Un film agréable (même si moins réussi visuellement que "carnet de route", dans mon souvenir) qui tient sur ses personnages. Si Sal, caractère central, est le moins remarquable de la bande il est assez joliment entouré. Je continue à trouver Kristen Stewart indigne des tombereaux d’insultes qu’elle se prend sur le coin de la gueule depuis ses premières apparitions (je précise, je n’ai jamais vu Twilight, par contre, je l’ai apprécié dans "welcome to the Rileys" ou "les runaways"). Bref, je lui trouve son petit charme.
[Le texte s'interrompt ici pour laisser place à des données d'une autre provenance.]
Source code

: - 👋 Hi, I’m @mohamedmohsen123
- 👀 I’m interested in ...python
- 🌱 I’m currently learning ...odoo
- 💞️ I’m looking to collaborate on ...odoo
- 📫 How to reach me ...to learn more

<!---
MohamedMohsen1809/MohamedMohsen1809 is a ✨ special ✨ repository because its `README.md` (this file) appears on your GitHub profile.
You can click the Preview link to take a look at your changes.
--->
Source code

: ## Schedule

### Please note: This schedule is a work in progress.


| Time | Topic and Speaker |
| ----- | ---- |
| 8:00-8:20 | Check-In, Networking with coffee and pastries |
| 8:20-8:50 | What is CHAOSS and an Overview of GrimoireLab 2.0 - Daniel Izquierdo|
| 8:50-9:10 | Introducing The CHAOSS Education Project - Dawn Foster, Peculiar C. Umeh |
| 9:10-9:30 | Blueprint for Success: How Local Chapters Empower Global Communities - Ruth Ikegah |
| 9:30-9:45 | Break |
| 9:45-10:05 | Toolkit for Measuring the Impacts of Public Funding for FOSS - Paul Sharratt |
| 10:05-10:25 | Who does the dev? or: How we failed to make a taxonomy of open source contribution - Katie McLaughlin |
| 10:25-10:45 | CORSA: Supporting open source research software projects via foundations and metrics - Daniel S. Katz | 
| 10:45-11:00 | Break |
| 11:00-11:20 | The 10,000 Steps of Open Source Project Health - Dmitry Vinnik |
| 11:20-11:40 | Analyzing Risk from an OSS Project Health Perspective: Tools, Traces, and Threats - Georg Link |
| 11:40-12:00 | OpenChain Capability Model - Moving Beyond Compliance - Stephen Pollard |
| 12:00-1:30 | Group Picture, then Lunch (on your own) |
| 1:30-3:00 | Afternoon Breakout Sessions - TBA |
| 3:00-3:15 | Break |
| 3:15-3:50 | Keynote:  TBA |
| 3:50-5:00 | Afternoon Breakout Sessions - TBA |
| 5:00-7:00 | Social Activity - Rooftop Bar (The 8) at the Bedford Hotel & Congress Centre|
Viggo Mortensen et Steve Buscemi sont comme d’habitude, mieux qu’un gage de qualité, une assurance classieuse.

Et surtout, surtout, Garrett Hedlund emporte carrément le morceau dans le rôle d’un Dean Moriarty aussi attachant qu’insupportable. En tout cas, moi, j’ai reconnu bien des amis de mes folles années étudiantes, vous savez, de ces types aussi tentateurs que désarmant et surtout toujours épuisants.
Et puis deux trois scènes réussies, qui sonnent bien dans le ton, comme la réaction de gêne de Sal lors de sa première proposition de plan cul à trois ou encore la dernière rencontre entre Sal et Dean, qui ne fait pas la part belle au "héros".

Voilà. Par contre, faudra arrêter de pondre des titres qui ne diffèrent que par un syllabe, parce que ça embrouille les gens. Quand j’ai parlé du film à ma mère, elle m’a dit qu’elle avait déjà vu ce film avec Viggo Mortensen qui marche avec son fils et un caddy inspiré par une chanson de Bernard Lavilliers. Ou Canned Heat.
Ça aide pas.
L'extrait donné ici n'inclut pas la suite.